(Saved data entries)
=== Section Start ===

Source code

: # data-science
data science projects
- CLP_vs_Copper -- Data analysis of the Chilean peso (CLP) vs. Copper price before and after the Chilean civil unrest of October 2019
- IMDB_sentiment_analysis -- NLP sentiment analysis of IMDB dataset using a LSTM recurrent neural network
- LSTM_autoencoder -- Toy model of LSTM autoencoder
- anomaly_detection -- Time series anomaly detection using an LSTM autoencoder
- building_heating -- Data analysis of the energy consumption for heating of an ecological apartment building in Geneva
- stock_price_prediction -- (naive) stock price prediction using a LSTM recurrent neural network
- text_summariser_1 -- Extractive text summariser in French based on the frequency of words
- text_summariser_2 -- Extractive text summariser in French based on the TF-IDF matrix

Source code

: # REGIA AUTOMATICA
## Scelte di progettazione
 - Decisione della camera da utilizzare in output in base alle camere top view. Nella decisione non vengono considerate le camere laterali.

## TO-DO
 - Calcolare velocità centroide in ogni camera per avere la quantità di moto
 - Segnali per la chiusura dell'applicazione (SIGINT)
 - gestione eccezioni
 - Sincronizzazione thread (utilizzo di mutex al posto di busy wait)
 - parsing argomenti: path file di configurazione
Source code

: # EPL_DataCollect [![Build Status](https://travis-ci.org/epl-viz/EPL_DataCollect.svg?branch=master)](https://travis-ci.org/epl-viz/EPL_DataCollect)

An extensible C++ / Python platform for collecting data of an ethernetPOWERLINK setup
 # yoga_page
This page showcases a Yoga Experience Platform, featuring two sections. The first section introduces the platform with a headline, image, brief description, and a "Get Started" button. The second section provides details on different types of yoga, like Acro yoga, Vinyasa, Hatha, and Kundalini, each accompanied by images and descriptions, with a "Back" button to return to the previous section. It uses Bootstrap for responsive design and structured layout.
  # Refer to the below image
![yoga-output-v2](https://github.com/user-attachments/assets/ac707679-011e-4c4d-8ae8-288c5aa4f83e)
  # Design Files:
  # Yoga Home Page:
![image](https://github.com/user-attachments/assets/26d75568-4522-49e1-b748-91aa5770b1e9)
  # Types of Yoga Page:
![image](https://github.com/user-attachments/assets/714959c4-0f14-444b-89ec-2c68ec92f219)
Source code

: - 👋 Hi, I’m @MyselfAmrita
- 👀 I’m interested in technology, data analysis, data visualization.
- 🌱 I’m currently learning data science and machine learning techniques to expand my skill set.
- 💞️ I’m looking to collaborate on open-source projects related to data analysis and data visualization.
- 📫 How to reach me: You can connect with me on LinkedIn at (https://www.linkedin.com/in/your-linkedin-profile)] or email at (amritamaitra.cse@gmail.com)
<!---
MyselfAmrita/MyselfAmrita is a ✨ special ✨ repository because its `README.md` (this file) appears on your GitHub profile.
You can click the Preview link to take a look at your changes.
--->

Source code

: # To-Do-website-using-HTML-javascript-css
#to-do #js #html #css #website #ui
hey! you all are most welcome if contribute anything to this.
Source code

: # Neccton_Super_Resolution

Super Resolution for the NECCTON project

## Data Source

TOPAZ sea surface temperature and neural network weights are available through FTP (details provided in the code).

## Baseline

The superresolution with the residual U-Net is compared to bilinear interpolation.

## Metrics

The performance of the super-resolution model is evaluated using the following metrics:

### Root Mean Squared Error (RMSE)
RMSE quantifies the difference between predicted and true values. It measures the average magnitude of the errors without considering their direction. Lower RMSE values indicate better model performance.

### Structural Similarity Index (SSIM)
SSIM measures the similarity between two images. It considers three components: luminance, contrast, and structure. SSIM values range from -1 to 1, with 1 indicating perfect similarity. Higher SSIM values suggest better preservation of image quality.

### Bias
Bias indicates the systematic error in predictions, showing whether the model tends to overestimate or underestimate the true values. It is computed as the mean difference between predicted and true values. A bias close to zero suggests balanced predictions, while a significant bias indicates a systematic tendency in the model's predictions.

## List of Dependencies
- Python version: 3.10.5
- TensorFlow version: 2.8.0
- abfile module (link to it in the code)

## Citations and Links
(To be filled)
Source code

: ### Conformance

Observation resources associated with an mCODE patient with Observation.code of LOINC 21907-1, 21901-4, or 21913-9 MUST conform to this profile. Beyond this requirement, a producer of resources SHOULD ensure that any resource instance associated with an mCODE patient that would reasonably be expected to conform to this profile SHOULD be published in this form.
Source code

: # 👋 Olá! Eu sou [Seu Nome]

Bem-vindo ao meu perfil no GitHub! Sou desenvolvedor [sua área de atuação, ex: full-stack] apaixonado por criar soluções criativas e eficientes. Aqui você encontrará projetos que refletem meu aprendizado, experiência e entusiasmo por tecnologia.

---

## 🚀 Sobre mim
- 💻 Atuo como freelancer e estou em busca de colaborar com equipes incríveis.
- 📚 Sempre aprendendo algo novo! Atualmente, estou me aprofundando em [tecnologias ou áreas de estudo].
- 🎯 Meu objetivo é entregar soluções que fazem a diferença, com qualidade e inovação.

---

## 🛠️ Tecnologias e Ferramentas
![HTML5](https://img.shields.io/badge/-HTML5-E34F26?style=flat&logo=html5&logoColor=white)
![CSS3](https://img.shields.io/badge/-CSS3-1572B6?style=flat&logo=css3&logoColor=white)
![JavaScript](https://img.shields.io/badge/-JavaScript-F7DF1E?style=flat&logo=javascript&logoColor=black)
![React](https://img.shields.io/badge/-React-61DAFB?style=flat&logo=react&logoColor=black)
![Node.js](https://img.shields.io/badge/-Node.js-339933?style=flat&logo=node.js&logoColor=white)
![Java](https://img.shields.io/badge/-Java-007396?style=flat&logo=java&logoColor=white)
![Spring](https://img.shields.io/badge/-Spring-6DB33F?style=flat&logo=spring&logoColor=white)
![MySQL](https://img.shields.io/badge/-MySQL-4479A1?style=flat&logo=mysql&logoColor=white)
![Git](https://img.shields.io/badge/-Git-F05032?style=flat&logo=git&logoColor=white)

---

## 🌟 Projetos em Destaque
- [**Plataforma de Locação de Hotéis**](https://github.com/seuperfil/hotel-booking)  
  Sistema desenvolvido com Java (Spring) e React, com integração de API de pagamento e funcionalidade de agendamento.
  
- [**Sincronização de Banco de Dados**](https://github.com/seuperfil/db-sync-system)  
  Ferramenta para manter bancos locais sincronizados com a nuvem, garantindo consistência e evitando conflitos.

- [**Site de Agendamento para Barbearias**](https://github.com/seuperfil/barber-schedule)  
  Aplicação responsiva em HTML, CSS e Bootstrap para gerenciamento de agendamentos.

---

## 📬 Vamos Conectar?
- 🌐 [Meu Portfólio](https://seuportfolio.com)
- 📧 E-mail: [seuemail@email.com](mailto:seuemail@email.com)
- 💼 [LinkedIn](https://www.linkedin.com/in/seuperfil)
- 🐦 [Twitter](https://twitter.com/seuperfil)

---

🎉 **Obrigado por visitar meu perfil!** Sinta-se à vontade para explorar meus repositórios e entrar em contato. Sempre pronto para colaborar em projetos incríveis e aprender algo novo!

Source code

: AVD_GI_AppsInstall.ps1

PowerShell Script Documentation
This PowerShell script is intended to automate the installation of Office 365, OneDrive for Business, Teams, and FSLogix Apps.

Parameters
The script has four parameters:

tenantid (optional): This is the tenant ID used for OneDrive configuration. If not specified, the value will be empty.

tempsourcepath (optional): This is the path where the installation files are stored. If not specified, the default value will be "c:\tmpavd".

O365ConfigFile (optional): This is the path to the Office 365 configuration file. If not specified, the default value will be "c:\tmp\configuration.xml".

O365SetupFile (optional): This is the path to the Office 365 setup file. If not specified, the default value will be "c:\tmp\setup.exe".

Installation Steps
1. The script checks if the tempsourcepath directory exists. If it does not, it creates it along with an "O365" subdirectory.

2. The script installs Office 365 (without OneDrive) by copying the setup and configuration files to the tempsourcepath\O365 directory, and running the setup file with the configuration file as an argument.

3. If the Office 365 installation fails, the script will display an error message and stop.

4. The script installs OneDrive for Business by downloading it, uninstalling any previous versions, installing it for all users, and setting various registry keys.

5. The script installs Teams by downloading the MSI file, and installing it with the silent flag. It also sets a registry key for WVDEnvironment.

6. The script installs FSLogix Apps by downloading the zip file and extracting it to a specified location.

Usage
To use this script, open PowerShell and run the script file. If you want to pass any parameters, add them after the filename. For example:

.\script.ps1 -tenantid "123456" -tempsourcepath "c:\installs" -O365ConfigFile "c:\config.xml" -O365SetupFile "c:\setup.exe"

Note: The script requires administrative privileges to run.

=== Section End ===

What is required
In the data above, find each line that has the word "previous" and copy it out.

Result for this exercise
This page showcases a Yoga Experience Platform, featuring two sections. The first section introduces the platform with a headline, image, brief description, and a "Get Started" button. The second section provides details on different types of yoga, like Acro yoga, Vinyasa, Hatha, and Kundalini, each accompanied by images and descriptions, with a "Back" button to return to the previous section. It uses Bootstrap for responsive design and structured layout.
4. The script installs OneDrive for Business by downloading it, uninstalling any previous versions, installing it for all users, and setting various registry keys.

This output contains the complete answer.